DAS Project Grant

Developing a framework for the assessment of introducers used for difficult airway management

Dr Anthony Wilkes

Background
Prior to surgery, an anaesthetist will commonly place a short tube (called a tracheal tube) into the windpipe of a patient to allow the delivery of oxygen-enriched anaesthetic gases to the patient's lungs. The placement of the tracheal tube is called intubation. During intubation, the tracheal tube is passed through the vocal cords, so the anaesthetist needs to be able to see the vocal cords clearly. To achieve this, the anaesthetist uses a laryngoscope, which is an instrument that the anaesthetist can use to move and lift the patient's tongue to gain a view of the vocal cords. In some patients, the anaesthetist is not able to obtain a clear view and this is known as difficult intubation. When this occurs, the patient is typically already anaesthetised and paralysed, so the patient is unable to breathe for themselves. It is therefore imperative that the tracheal tube is placed correctly and rapidly to allow oxygenation to start as quickly as possible. Due to the anatomy at the back of the throat, it is easier to place the tracheal tube incorrectly into the oesophagus than the windpipe; if this occurs, then supplying oxygen to the patient's lung is clearly impossible and the patient will suffer and could die.

In this scenario, the anaesthetist commonly uses an introducer which is a long curved thin piece of plastic which can be inserted around the base of the tongue blindly through the vocal cords. The curvature is important, as a straighter introducer will pass through the oesophagus. The tracheal tube is then threaded over the introducer into the windpipe, the introducer removed, and the breathing system attached to the tracheal tube so that oxygenation can commence.

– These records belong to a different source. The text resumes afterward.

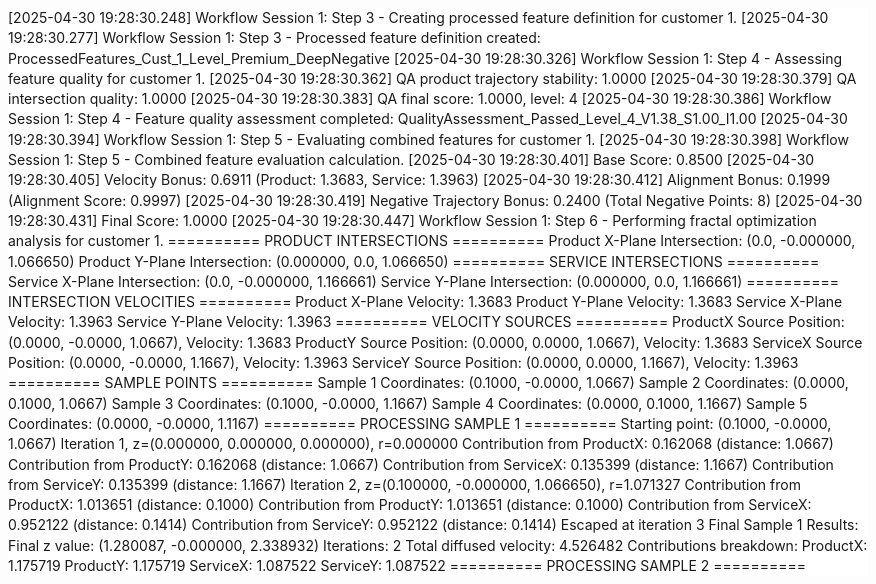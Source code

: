 [2025-04-30 19:28:30.248] Workflow Session 1: Step 3 - Creating processed feature definition for customer 1.
[2025-04-30 19:28:30.277] Workflow Session 1: Step 3 - Processed feature definition created: ProcessedFeatures_Cust_1_Level_Premium_DeepNegative
[2025-04-30 19:28:30.326] Workflow Session 1: Step 4 - Assessing feature quality for customer 1.
[2025-04-30 19:28:30.362] QA product trajectory stability: 1.0000
[2025-04-30 19:28:30.379] QA intersection quality: 1.0000
[2025-04-30 19:28:30.383] QA final score: 1.0000, level: 4
[2025-04-30 19:28:30.386] Workflow Session 1: Step 4 - Feature quality assessment completed: QualityAssessment_Passed_Level_4_V1.38_S1.00_I1.00
[2025-04-30 19:28:30.394] Workflow Session 1: Step 5 - Evaluating combined features for customer 1.
[2025-04-30 19:28:30.398] Workflow Session 1: Step 5 - Combined feature evaluation calculation.
[2025-04-30 19:28:30.401] Base Score: 0.8500
[2025-04-30 19:28:30.405] Velocity Bonus: 0.6911 (Product: 1.3683, Service: 1.3963)
[2025-04-30 19:28:30.412] Alignment Bonus: 0.1999 (Alignment Score: 0.9997)
[2025-04-30 19:28:30.419] Negative Trajectory Bonus: 0.2400 (Total Negative Points: 8)
[2025-04-30 19:28:30.431] Final Score: 1.0000
[2025-04-30 19:28:30.447] Workflow Session 1: Step 6 - Performing fractal optimization analysis for customer 1.
========== PRODUCT INTERSECTIONS ==========
Product X-Plane Intersection: (0.0, -0.000000, 1.066650)
Product Y-Plane Intersection: (0.000000, 0.0, 1.066650)
========== SERVICE INTERSECTIONS ==========
Service X-Plane Intersection: (0.0, -0.000000, 1.166661)
Service Y-Plane Intersection: (0.000000, 0.0, 1.166661)
========== INTERSECTION VELOCITIES ==========
Product X-Plane Velocity: 1.3683
Product Y-Plane Velocity: 1.3683
Service X-Plane Velocity: 1.3963
Service Y-Plane Velocity: 1.3963
========== VELOCITY SOURCES ==========
ProductX Source Position: (0.0000, -0.0000, 1.0667), Velocity: 1.3683
ProductY Source Position: (0.0000, 0.0000, 1.0667), Velocity: 1.3683
ServiceX Source Position: (0.0000, -0.0000, 1.1667), Velocity: 1.3963
ServiceY Source Position: (0.0000, 0.0000, 1.1667), Velocity: 1.3963
========== SAMPLE POINTS ==========
Sample 1 Coordinates: (0.1000, -0.0000, 1.0667)
Sample 2 Coordinates: (0.0000, 0.1000, 1.0667)
Sample 3 Coordinates: (0.1000, -0.0000, 1.1667)
Sample 4 Coordinates: (0.0000, 0.1000, 1.1667)
Sample 5 Coordinates: (0.0000, -0.0000, 1.1167)
========== PROCESSING SAMPLE 1 ==========
Starting point: (0.1000, -0.0000, 1.0667)
Iteration 1, z=(0.000000, 0.000000, 0.000000), r=0.000000
  Contribution from ProductX: 0.162068 (distance: 1.0667)
  Contribution from ProductY: 0.162068 (distance: 1.0667)
  Contribution from ServiceX: 0.135399 (distance: 1.1667)
  Contribution from ServiceY: 0.135399 (distance: 1.1667)
Iteration 2, z=(0.100000, -0.000000, 1.066650), r=1.071327
  Contribution from ProductX: 1.013651 (distance: 0.1000)
  Contribution from ProductY: 1.013651 (distance: 0.1000)
  Contribution from ServiceX: 0.952122 (distance: 0.1414)
  Contribution from ServiceY: 0.952122 (distance: 0.1414)
Escaped at iteration 3
Final Sample 1 Results:
  Final z value: (1.280087, -0.000000, 2.338932)
  Iterations: 2
  Total diffused velocity: 4.526482
  Contributions breakdown:
    ProductX: 1.175719
    ProductY: 1.175719
    ServiceX: 1.087522
    ServiceY: 1.087522
========== PROCESSING SAMPLE 2 ==========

There are many different models of introducer on the UK market. Each introducer is different in terms of its length, flexibility and memory (ability to remain in the same shape when curved by the anaesthetist). A stiffer introducer can cause damage to the patient's throat and windpipe during insertion and, if pushed too far, to the patient's lungs. Incidents have been reported where this has occurred. Not only is damage to the patient's throat, windpipe and lungs detrimental to the patient, but the resulting blood can further reduce the clear view of the vocal cords, resulting in further delay to delivering oxygen.

Aims
Currently there is no standard for introducers and no agreed framework for assessment of these devices. We therefore intend to develop a framework for assessment and trial this framework on a selection of introducers currently available in the UK. From this we hope to assess whether the methodology gives useful information to clinicians to the operational characteristics of bougies. Following on from this, we will then seek further funding to develop the framework into a standard, which we will propose to the relevant British Standards technical committee. We will involve experts from the relevant sub-specialty Professional Bodies to assist us in developing the standard based on the data obtained in the current study.